Each line below with the string "SWOT" should be copied.

**RECORDS FOR PROCESSING**
• • •

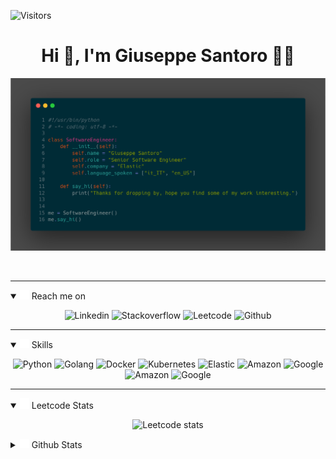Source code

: ![Visitors](https://api.visitorbadge.io/api/visitors?path=https%3A%2F%2Fgithub.com%2Fgsantoro%2Fgsantoro&labelColor=%23697689&countColor=%23555555&style=flat)

<h1 align="center">Hi 👋, I'm Giuseppe Santoro 👨‍💻</h1>
<!-- <h3 align="center">A passionate Senior Software Engineer from Italy</h3> -->


<!-- ![Bio](./img/bio.png) -->

<p align="center">
  <img src="img/bio.png" width="700"/>
</p>

<p align="center">
<img src="https://img.shields.io/badge/-CurriculumVitae-006600?style=for-the-badge&logo=read-the-docs&logoColor=white&link=https://gsantoro.github.io/" alt="">
</p>

---

<details open>
  <summary><img src="img/contact.svg" width="15"> Reach me on</summary>
  <p align="center">
    <img src="https://img.shields.io/badge/-santorogiuseppe-0A66C2?style=for-the-badge&logo=Linkedin&logoColor=white&link=https://www.linkedin.com/in/santorogiuseppe/" alt="Linkedin">
    <img src="https://img.shields.io/badge/-user:680740-F58025?style=for-the-badge&logo=Stackoverflow&logoColor=white&link=https://stackoverflow.com/users/680740/pinosan" alt="Stackoverflow">
    <img src="https://img.shields.io/badge/-gsantoro-FFA116?style=for-the-badge&logo=Leetcode&logoColor=white&link=https://leetcode.com/gsantoro/" alt="Leetcode">
    <img src="https://img.shields.io/badge/-gsantoro-white?style=for-the-badge&logo=Github&logoColor=black&link=https://github.com/gsantoro" alt="Github">
  </p>
</details>

---

<details open>
  <summary><img src="img/skills.svg" width="15"/> Skills</summary>
  
  <p align="center">
    <img src="https://img.shields.io/badge/python-★★★-01541C?&style=for-the-badge&logo=python&logoColor=white" alt="Python"/>
    <img src="https://img.shields.io/badge/golang-★★☆-00ADD8?&style=for-the-badge&logo=go&logoColor=white" alt="Golang"/>
    <img src="https://img.shields.io/badge/docker-★★★-2496ED?&style=for-the-badge&logo=docker&logoColor=white" alt="Docker"/>
    <img src="https://img.shields.io/badge/kubernetes-★★☆-326CE5?&style=for-the-badge&logo=kubernetes&logoColor=white" alt="Kubernetes" />
    <img src="https://img.shields.io/badge/elastic-★★☆-F04E98?&style=for-the-badge&logo=elastic&logoColor=white" alt="Elastic"/>
    <img src="https://img.shields.io/badge/aws-★★★-FF9900?&style=for-the-badge&logo=amazon aws&logoColor=white" alt="Amazon"/>
    <img src="https://img.shields.io/badge/google cloud-★☆☆-B366F6?&style=for-the-badge&logo=google cloud&logoColor=white" alt="Google" />
    <img src="https://img.shields.io/badge/linux-★★★-FCC624?&style=for-the-badge&logo=linux&logoColor=white" alt="Amazon"/>
    <img src="https://img.shields.io/badge/mac os-★★☆-999999?&style=for-the-badge&logo=Apple&logoColor=white" alt="Google"/>
  </p>
</details>

---

<details open>
  <summary><img src="img/leetcode.svg" width="15"> Leetcode Stats</summary>
  <p align="center">
    <img src="https://leetcard.jacoblin.cool/gsantoro?ext=heatmap&theme=nord" title="Leetcode stats" alt="Leetcode stats" />
  </p>
</details>

<details>
  <summary><img src="img/github.svg" width="15"> Github Stats</summary>
  <p align="center"></p>
    <img src="https://github-readme-stats.vercel.app/api?username=gsantoro&count_private=true&show_icons=true&locale=en&theme=nord" title="github stats" alt="Github stats" />
    <img src="https://github-readme-stats.vercel.app/api/top-langs?username=gsantoro&count_private=true&hide=scala,html,Jupyter%20Notebook&show_icons=true&locale=en&theme=nord" title="github stats" alt="Github stats" />
    <img src="https://github-profile-trophy.vercel.app/?username=gsantoro&theme=nord&column=7" title="Github awards" alt="Github awards">
  </p>
</details>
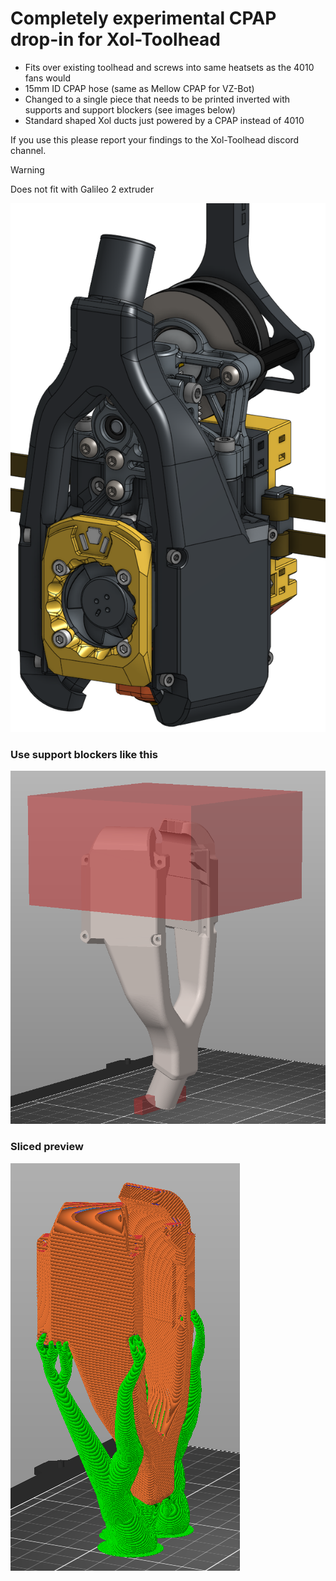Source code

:# Completely experimental CPAP drop-in for Xol-Toolhead

* Fits over existing toolhead and screws into same heatsets as the 4010 fans would
* 15mm ID CPAP hose (same as Mellow CPAP for VZ-Bot)
* Changed to a single piece that needs to be printed inverted with supports and support blockers (see images below)
* Standard shaped Xol ducts just powered by a CPAP instead of 4010

If you use this please report your findings to the Xol-Toolhead discord channel.

> [!WARNING]  
> Does not fit with Galileo 2 extruder

![XolPAP](XolPAP.png)

### Use support blockers like this
![Support blockers](support-blockers.png)

### Sliced preview
![Organic supports](organic-supports.png)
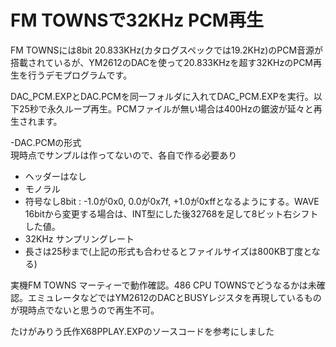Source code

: # FM TOWNSで32KHz PCM再生

FM TOWNSには8bit 20.833KHz(カタログスペックでは19.2KHz)のPCM音源が搭載されているが、YM2612のDACを使って20.833KHzを超す32KHzのPCM再生を行うデモプログラムです。

DAC_PCM.EXPとDAC.PCMを同一フォルダに入れてDAC_PCM.EXPを実行。以下25秒で永久ループ再生。PCMファイルが無い場合は400Hzの鋸波が延々と再生されます。

-DAC.PCMの形式  
現時点でサンプルは作ってないので、各自で作る必要あり  
* ヘッダーはなし
* モノラル
* 符号なし8bit : -1.0が0x0, 0.0が0x7f, +1.0が0xffとなるようにする。WAVE 16bitから変更する場合は、INT型にした後32768を足して8ビット右シフトした値。
* 32KHz サンプリングレート
* 長さは25秒まで(上記の形式も合わせるとファイルサイズは800KB丁度となる)
  

実機FM TOWNS マーティーで動作確認。486 CPU TOWNSでどうなるかは未確認。エミュレータなどではYM2612のDACとBUSYレジスタを再現しているものが現時点でないと思うので再生不可。

たけがみりう氏作X68PPLAY.EXPのソースコードを参考にしました
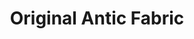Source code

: ---
title: "Original Antic Fabric"
url: /milly-la-foret/original-antic-fabric/
shop: Raumausstattung
---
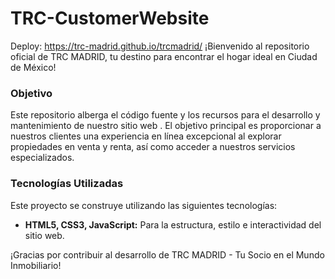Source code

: # TRC-CustomerWebsite

Deploy: https://trc-madrid.github.io/trcmadrid/
¡Bienvenido al repositorio oficial de TRC MADRID, tu destino para encontrar el hogar ideal en Ciudad de México!

### Objetivo

Este repositorio alberga el código fuente y los recursos para el desarrollo y mantenimiento de nuestro sitio web . El objetivo principal es proporcionar a nuestros clientes una experiencia en línea excepcional al explorar propiedades en venta y renta, así como acceder a nuestros servicios especializados.


### Tecnologías Utilizadas

Este proyecto se construye utilizando las siguientes tecnologías:

- **HTML5, CSS3, JavaScript:** Para la estructura, estilo e interactividad del sitio web.


¡Gracias por contribuir al desarrollo de TRC MADRID - Tu Socio en el Mundo Inmobiliario!
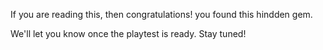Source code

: If you are reading this, then congratulations! you found this hindden gem. 

We'll let you know once the playtest is ready. Stay tuned!
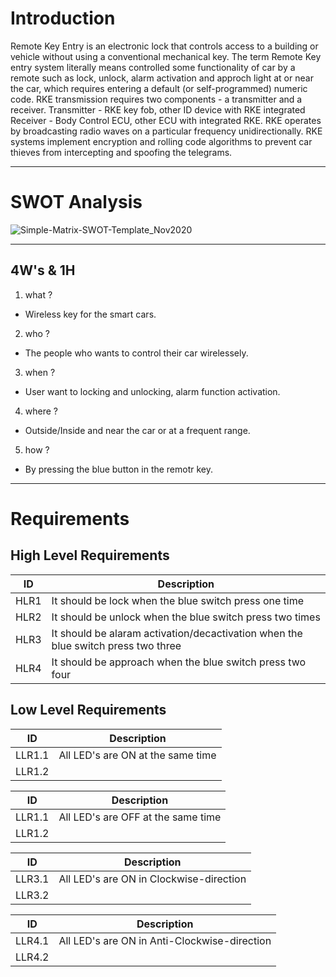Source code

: 
# Introduction
Remote Key Entry is an electronic lock that controls access to a building or vehicle without using a conventional mechanical key. The term Remote Key entry system literally means controlled some functionality of car by a remote such as lock, unlock, alarm activation and approch light at or near the car, which requires entering a default (or self-programmed) numeric code. RKE transmission requires two components - a transmitter and a receiver. Transmitter - RKE key fob, other ID device with RKE integrated Receiver - Body Control ECU, other ECU with integrated RKE. RKE operates by broadcasting radio waves on a particular frequency unidirectionally. RKE systems implement encryption and rolling code algorithms to prevent car thieves from intercepting and spoofing the telegrams. 

------------------------
#
#
# SWOT Analysis
![Simple-Matrix-SWOT-Template_Nov2020](https://user-images.githubusercontent.com/98829237/157732602-74318b52-e360-4451-a536-ddfc67f7e57e.jpg)

-----------------------

##  4W's & 1H
1) what ?
  * Wireless key for the smart cars.
2) who ?
  * The people who wants to control their car wirelessely.
3) when ?
  *  User want to locking and unlocking, alarm function activation.
4) where ?
  * Outside/Inside and near the car or at a frequent range.
5) how ?
  * By pressing the blue button in the remotr key.
----------------------

# Requirements

##  High Level Requirements
 
|ID| Description|
|----|----|
|HLR1|It should be lock when the blue switch press one time|
|HLR2|It should be unlock when the blue switch press two times|
|HLR3|It should be alaram activation/decactivation when the blue switch press two three|
|HLR4|It should be approach when the blue switch press two four|
## Low Level Requirements

|ID| Description|
|----|----|
|LLR1.1|All LED's are ON at the same time|
|LLR1.2||

|ID| Description|
|----|----|
|LLR1.1|All LED's are OFF at the same time|
|LLR1.2||

|ID| Description|
|----|----|
|LLR3.1|All LED's are ON in Clockwise-direction|
|LLR3.2||

|ID| Description|
|----|----|
|LLR4.1|All LED's are ON in Anti-Clockwise-direction|
|LLR4.2||

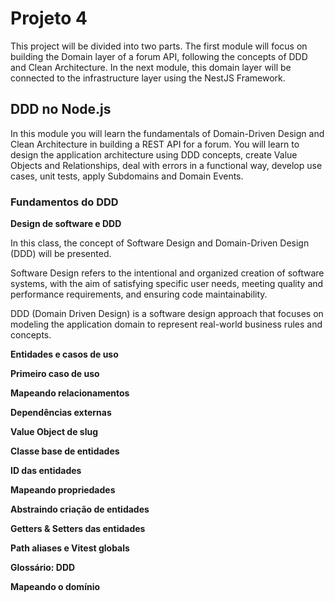# Projeto 4

This project will be divided into two parts. The first module will focus on building the Domain layer of a forum API, following the concepts of DDD and Clean Architecture. In the next module, this domain layer will be connected to the infrastructure layer using the NestJS Framework.

## DDD no Node.js

In this module you will learn the fundamentals of Domain-Driven Design and Clean Architecture in building a REST API for a forum. You will learn to design the application architecture using DDD concepts, create Value Objects and Relationships, deal with errors in a functional way, develop use cases, unit tests, apply Subdomains and Domain Events.

### Fundamentos do DDD

**Design de software e DDD**

In this class, the concept of Software Design and Domain-Driven Design (DDD) will be presented.

Software Design refers to the intentional and organized creation of software systems, with the aim of satisfying specific user needs, meeting quality and performance requirements, and ensuring code maintainability.

DDD (Domain Driven Design) is a software design approach that focuses on modeling the application domain to represent real-world business rules and concepts.

**Entidades e casos de uso**

**Primeiro caso de uso**

**Mapeando relacionamentos**

**Dependências externas**

**Value Object de slug**

**Classe base de entidades**

**ID das entidades**

**Mapeando propriedades**

**Abstraindo criação de entidades**

**Getters & Setters das entidades**

**Path aliases e Vitest globals**

**Glossário: DDD**

**Mapeando o domínio**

• • •

**THE COMPLETED TASK**
# SWOT Analysis
![Simple-Matrix-SWOT-Template_Nov2020](https://user-images.githubusercontent.com/98829237/157732602-74318b52-e360-4451-a536-ddfc67f7e57e.jpg)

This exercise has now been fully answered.